On his 1971 debut album Just As I Am, the world was introduced to his gently soulful voice that told deeply painful stories of love and loss, through songs like ‘Ain’t No Sunshine’ and ‘Grandma’s Hands’. In that voice was an immediately captivating sense of personality that just heightened the emotional impact of whatever he was saying and thus made him a voice that, like I said, could turn the mundane into the romantic. 

Then a year later, on his follow up record Still Bill, he wrote a song that felt tailor made to his voice and has since gone on to become the ultimate anthem of friendship, ‘Lean On Me’. As his voice strains in the line “I’ll help you carry on”, you can genuinely feel the heartfelt sentiment that exists in the lyrics, ultimately leaving you to wonder who was the muse behind this stirring track. 

Well, rather than it being a lifelong friend or family member, it was a stranger in rural Florida, who helped a young Withers fix a tire, after a blow out at the side of the road.

He explained, “When I was in the Navy, I must have been about 18, 19 years old, and I was stationed in Pensacola, Florida. It was some holiday, I had this car that I was able to buy and I was driving from Pensacola, Florida, up to West Virginia. As is the case with young people with cheap cars, the tires weren’t that great, so one of my tires blew out on this rural Alabama road. This guy comes walking over the hill that looked like he was right out of the movie Deliverance.”

Adding, “This guy goes walking back across the hill, and I’m not too comfortable here because I know where I am. He comes back walking with a tire, and he actually helps me put the tire on the car. My circumstance, this was not an idealised concept, this was real to me. Now, if you have a tire blow out on the West Side Highway in New York, people who would probably be less inclined to participate in your lynching wouldn’t give a fat man if you sat there for two years. So, just like the whole American experience, it’s very complex and it has its own little rules and stuff.”

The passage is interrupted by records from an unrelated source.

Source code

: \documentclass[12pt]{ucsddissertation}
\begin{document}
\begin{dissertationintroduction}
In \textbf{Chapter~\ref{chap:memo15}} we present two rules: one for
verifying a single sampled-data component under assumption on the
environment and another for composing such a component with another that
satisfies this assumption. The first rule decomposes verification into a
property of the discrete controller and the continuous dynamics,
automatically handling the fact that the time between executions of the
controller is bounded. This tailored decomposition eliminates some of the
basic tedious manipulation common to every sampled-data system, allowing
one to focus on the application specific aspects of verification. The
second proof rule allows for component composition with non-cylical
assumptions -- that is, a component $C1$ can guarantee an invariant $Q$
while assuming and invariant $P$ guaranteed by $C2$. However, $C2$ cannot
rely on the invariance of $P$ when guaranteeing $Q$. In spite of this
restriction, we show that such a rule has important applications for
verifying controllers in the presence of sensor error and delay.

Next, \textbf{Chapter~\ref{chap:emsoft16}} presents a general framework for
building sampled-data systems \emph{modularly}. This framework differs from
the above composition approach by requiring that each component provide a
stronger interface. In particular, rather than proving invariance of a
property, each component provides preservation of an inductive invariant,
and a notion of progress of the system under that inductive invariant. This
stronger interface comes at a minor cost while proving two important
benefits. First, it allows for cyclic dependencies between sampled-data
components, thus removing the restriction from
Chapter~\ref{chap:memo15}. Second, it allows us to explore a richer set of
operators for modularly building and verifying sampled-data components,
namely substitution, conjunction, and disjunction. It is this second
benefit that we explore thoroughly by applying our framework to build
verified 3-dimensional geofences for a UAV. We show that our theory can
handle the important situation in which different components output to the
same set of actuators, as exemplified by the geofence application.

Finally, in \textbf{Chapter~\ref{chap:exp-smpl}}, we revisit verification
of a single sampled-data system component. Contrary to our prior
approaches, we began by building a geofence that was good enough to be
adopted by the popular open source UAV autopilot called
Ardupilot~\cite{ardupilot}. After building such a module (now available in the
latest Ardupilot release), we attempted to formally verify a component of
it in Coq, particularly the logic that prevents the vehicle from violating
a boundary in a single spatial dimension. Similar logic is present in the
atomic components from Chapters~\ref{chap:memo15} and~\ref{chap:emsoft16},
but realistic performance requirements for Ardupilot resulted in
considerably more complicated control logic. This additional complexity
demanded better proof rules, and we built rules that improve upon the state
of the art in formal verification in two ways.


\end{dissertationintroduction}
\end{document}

The real life story that sparked Withers’ iconic song is exactly why it’s found such an endeared place within the cultural lexicon. The general public can universally relate to it, because of the all-encompassing kindness that provoked Withers to go away and write it. Much like the famous duelling banjo scene in Deliverance, this was an interaction that transcended social structures and historical tensions, to instead remind people of humanity’s essence. 

While Withers may have wished to have not had a tire blow out that day, as the listener I can safely say I am glad it did. Because, that song could only have fell into his lap, given how perfect his voice was for it.